Action item. Extract, from the records beneath this instruction, each line that contains the word "Data".
.....
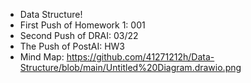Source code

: - Data Structure!
- First Push of Homework 1: 001
- Second Push of DRAI: 03/22
- The Push of PostAI: HW3
- Mind Map: https://github.com/41271212h/Data-Structure/blob/main/Untitled%20Diagram.drawio.png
.....
Task result.
: - Data Structure!
- Mind Map: https://github.com/41271212h/Data-Structure/blob/main/Untitled%20Diagram.drawio.png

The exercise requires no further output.